Why We Need A Culture Shift In Government


Jennifer Pahlka founded Code for America to enhance government services with technology and design expertise. She served as deputy chief technology officer under President Obama and has advised administrations at state and federal level. In her new book Recoding America, Jen examines why government is failing in the digital age. A conversation about policy, hierarchy, and how to move ahead.

Konstanze Frischen: In government culture, you write, implementation is seen as policy’s poor cousin. Why is that?

Jen Pahlka: It goes all the way back to the British Civil Service that divided their employees between the intellectuals making decisions and the mechanicals – the people who get stuff done. That division still holds today, even though in the metaphysical Silicon Valley, companies get started by programmers who in the social structure of D.C. would be at the bottom – an interesting reverse. But still – in government culture, it’s the ideas that matter, and how they actually get out into the world is the job of less important people. That divide is not helpful. In our complex, fast-moving world, the implementers need to be at the table when big ideas are being cooked up.

Frischen: Because constituents experience policy in the form of implementation?

Pahlka: Exactly. Just look at our tax system. People in the highest levels of government, economists and analysts think about our tax code, but the average American has no idea about that complexity, they know that they’re supposed to file taxes every year and interact with the system and find it frustrating. We experience policy through delivery.

Frischen: And the delivery, if you allow me to summarize the many examples in your book with one informal word, often sucks – despite good intentions, and despite technology.

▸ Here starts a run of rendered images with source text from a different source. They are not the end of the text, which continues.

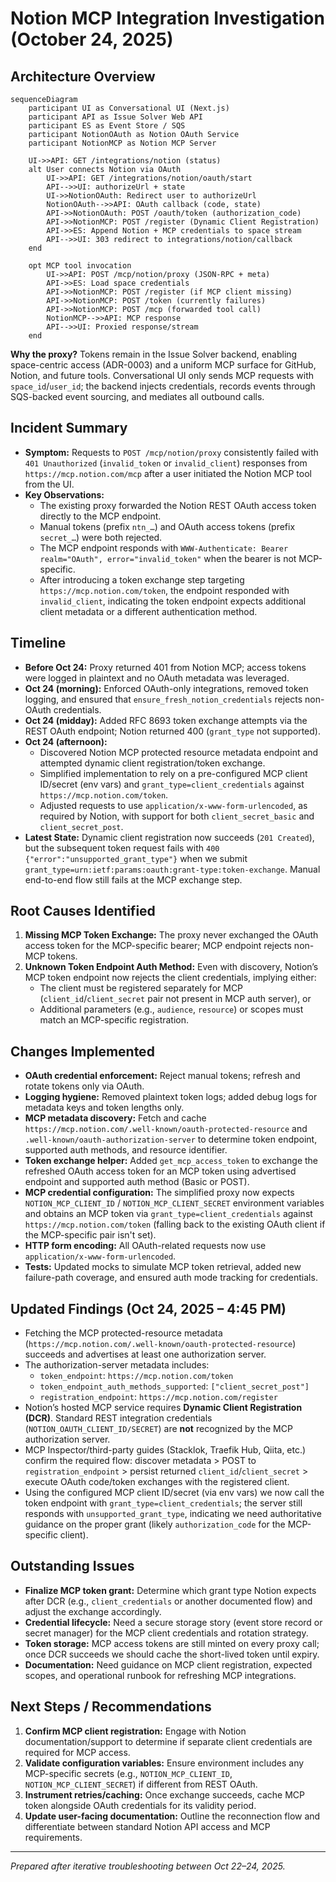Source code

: # Notion MCP Integration Investigation (October 24, 2025)

## Architecture Overview

```mermaid
sequenceDiagram
    participant UI as Conversational UI (Next.js)
    participant API as Issue Solver Web API
    participant ES as Event Store / SQS
    participant NotionOAuth as Notion OAuth Service
    participant NotionMCP as Notion MCP Server

    UI->>API: GET /integrations/notion (status)
    alt User connects Notion via OAuth
        UI->>API: GET /integrations/notion/oauth/start
        API-->>UI: authorizeUrl + state
        UI->>NotionOAuth: Redirect user to authorizeUrl
        NotionOAuth-->>API: OAuth callback (code, state)
        API->>NotionOAuth: POST /oauth/token (authorization_code)
        API->>NotionMCP: POST /register (Dynamic Client Registration)
        API->>ES: Append Notion + MCP credentials to space stream
        API-->>UI: 303 redirect to integrations/notion/callback
    end

    opt MCP tool invocation
        UI->>API: POST /mcp/notion/proxy (JSON-RPC + meta)
        API->>ES: Load space credentials
        API->>NotionMCP: POST /register (if MCP client missing)
        API->>NotionMCP: POST /token (currently failures)
        API->>NotionMCP: POST /mcp (forwarded tool call)
        NotionMCP-->>API: MCP response
        API-->>UI: Proxied response/stream
    end
```

**Why the proxy?** Tokens remain in the Issue Solver backend, enabling space-centric access (ADR-0003) and a uniform MCP surface for GitHub, Notion, and future tools. Conversational UI only sends MCP requests with `space_id`/`user_id`; the backend injects credentials, records events through SQS-backed event sourcing, and mediates all outbound calls.

## Incident Summary
- **Symptom:** Requests to `POST /mcp/notion/proxy` consistently failed with `401 Unauthorized` (`invalid_token` or `invalid_client`) responses from `https://mcp.notion.com/mcp` after a user initiated the Notion MCP tool from the UI.
- **Key Observations:**
  - The existing proxy forwarded the Notion REST OAuth access token directly to the MCP endpoint.
  - Manual tokens (prefix `ntn_…`) and OAuth access tokens (prefix `secret_…`) were both rejected.
  - The MCP endpoint responds with `WWW-Authenticate: Bearer realm="OAuth", error="invalid_token"` when the bearer is not MCP-specific.
  - After introducing a token exchange step targeting `https://mcp.notion.com/token`, the endpoint responded with `invalid_client`, indicating the token endpoint expects additional client metadata or a different authentication method.

## Timeline
- **Before Oct 24:** Proxy returned 401 from Notion MCP; access tokens were logged in plaintext and no OAuth metadata was leveraged.
- **Oct 24 (morning):** Enforced OAuth-only integrations, removed token logging, and ensured that `ensure_fresh_notion_credentials` rejects non-OAuth credentials.
- **Oct 24 (midday):** Added RFC 8693 token exchange attempts via the REST OAuth endpoint; Notion returned 400 (`grant_type` not supported).
- **Oct 24 (afternoon):**
  - Discovered Notion MCP protected resource metadata endpoint and attempted dynamic client registration/token exchange.
  - Simplified implementation to rely on a pre-configured MCP client ID/secret (env vars) and `grant_type=client_credentials` against `https://mcp.notion.com/token`.
  - Adjusted requests to use `application/x-www-form-urlencoded`, as required by Notion, with support for both `client_secret_basic` and `client_secret_post`.
- **Latest State:** Dynamic client registration now succeeds (`201 Created`), but the subsequent token request fails with `400 {"error":"unsupported_grant_type"}` when we submit `grant_type=urn:ietf:params:oauth:grant-type:token-exchange`. Manual end-to-end flow still fails at the MCP exchange step.

## Root Causes Identified
1. **Missing MCP Token Exchange:** The proxy never exchanged the OAuth access token for the MCP-specific bearer; MCP endpoint rejects non-MCP tokens.
2. **Unknown Token Endpoint Auth Method:** Even with discovery, Notion’s MCP token endpoint now rejects the client credentials, implying either:
   - The client must be registered separately for MCP (`client_id`/`client_secret` pair not present in MCP auth server), or
   - Additional parameters (e.g., `audience`, `resource`) or scopes must match an MCP-specific registration.

## Changes Implemented
- **OAuth credential enforcement:** Reject manual tokens; refresh and rotate tokens only via OAuth.
- **Logging hygiene:** Removed plaintext token logs; added debug logs for metadata keys and token lengths only.
- **MCP metadata discovery:** Fetch and cache `https://mcp.notion.com/.well-known/oauth-protected-resource` and `.well-known/oauth-authorization-server` to determine token endpoint, supported auth methods, and resource identifier.
- **Token exchange helper:** Added `get_mcp_access_token` to exchange the refreshed OAuth access token for an MCP token using advertised endpoint and supported auth method (Basic or POST).
- **MCP credential configuration:** The simplified proxy now expects `NOTION_MCP_CLIENT_ID` / `NOTION_MCP_CLIENT_SECRET` environment variables and obtains an MCP token via `grant_type=client_credentials` against `https://mcp.notion.com/token` (falling back to the existing OAuth client if the MCP-specific pair isn't set).
- **HTTP form encoding:** All OAuth-related requests now use `application/x-www-form-urlencoded`.
- **Tests:** Updated mocks to simulate MCP token retrieval, added new failure-path coverage, and ensured auth mode tracking for credentials.

## Updated Findings (Oct 24, 2025 – 4:45 PM)
- Fetching the MCP protected-resource metadata (`https://mcp.notion.com/.well-known/oauth-protected-resource`) succeeds and advertises at least one authorization server.
- The authorization-server metadata includes:
  - `token_endpoint`: `https://mcp.notion.com/token`
  - `token_endpoint_auth_methods_supported`: `["client_secret_post"]`
  - `registration_endpoint`: `https://mcp.notion.com/register`
- Notion’s hosted MCP service requires **Dynamic Client Registration (DCR)**. Standard REST integration credentials (`NOTION_OAUTH_CLIENT_ID/SECRET`) are **not** recognized by the MCP authorization server.
- MCP Inspector/third-party guides (Stacklok, Traefik Hub, Qiita, etc.) confirm the required flow: discover metadata > POST to `registration_endpoint` > persist returned `client_id`/`client_secret` > execute OAuth code/token exchanges with the registered client.
- Using the configured MCP client ID/secret (via env vars) we now call the token endpoint with `grant_type=client_credentials`; the server still responds with `unsupported_grant_type`, indicating we need authoritative guidance on the proper grant (likely `authorization_code` for the MCP-specific client).

## Outstanding Issues
- **Finalize MCP token grant:** Determine which grant type Notion expects after DCR (e.g., `client_credentials` or another documented flow) and adjust the exchange accordingly.
- **Credential lifecycle:** Need a secure storage story (event store record or secret manager) for the MCP client credentials and rotation strategy.
- **Token storage:** MCP access tokens are still minted on every proxy call; once DCR succeeds we should cache the short-lived token until expiry.
- **Documentation:** Need guidance on MCP client registration, expected scopes, and operational runbook for refreshing MCP integrations.

## Next Steps / Recommendations
1. **Confirm MCP client registration:** Engage with Notion documentation/support to determine if separate client credentials are required for MCP access.
2. **Validate configuration variables:** Ensure environment includes any MCP-specific secrets (e.g., `NOTION_MCP_CLIENT_ID`, `NOTION_MCP_CLIENT_SECRET`) if different from REST OAuth.
3. **Instrument retries/caching:** Once exchange succeeds, cache MCP token alongside OAuth credentials for its validity period.
4. **Update user-facing documentation:** Outline the reconnection flow and differentiate between standard Notion API access and MCP requirements.

--- 
*Prepared after iterative troubleshooting between Oct 22–24, 2025.*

Pahlka: Yes. One good example I describe in the book is when the Centers for Medicare and Medicaid Services were trying to implement a law that’s going to pay doctors more for better quality care. A great intention, but many sole practitioners and doctors in small practices were a) already frustrated with their current interaction with Medicare, and b) the administrative jumps they’d have to go through to upgrade to the new system were so overwhelming that they were threatening to leave altogether, which would then degrade the quality of care. The entities who could easily take advantage of the new law were the big health care systems – because they’re better at complying with the paperwork. In other words, the way the law was to get implemented was instead of incentivizing everyone to provide better care ranking doctors by their ability to do administrative tasks.

Frischen: And the ability to comply with the administrative requirements, you write, highly correlates with money and power?

Pahlka: Absolutely, you can see that in so many ways, like the ways in which many wealthy people take advantage of the tax system because they have lawyers and accountants to do this for them whereas low-income people don’t even get the tax benefits they’re entitled to. That is why when we think about the complexity of government services, it’s not just a question of convenience, it’s a question of equity. There’s such an instinct amongst people who care about equity to gather more and more data, which requires more and more paperwork. We’ve got to balance that out and really think about whether the impacts of all of those attempts to track equity end up decreasing equity. Delivery is how we experience policy, and one of my messages for policy people is to look at it from the delivery view up as well as the policy view down.

Frischen: A big theme of the book is what you call the waterfall culture in which civil servants move. Can you describe that?

Pahlka: Government culture tends to be one in which power, information and insights only flow down. When you get direction from the person above you in the waterfall, you have very little opportunity to question it and circle back, and so very often, well-intentioned public servants will simply do literally what they’re told, even though they might have their own opinions as to whether this is good or not. General McChrystal described why this is problematic by telling his people “Don’t do what I told you to do. Do what I would do if I knew what you know on the ground.” The larger insight here is that while the waterfall seems to serve people in power because they get to tell people below what to do, it actually does not serve anybody.

Frischen: But you have seen time and time again that civil servants rise through the ranks when they stick to procedure – even if the outcome is terrible. How can that culture be changed?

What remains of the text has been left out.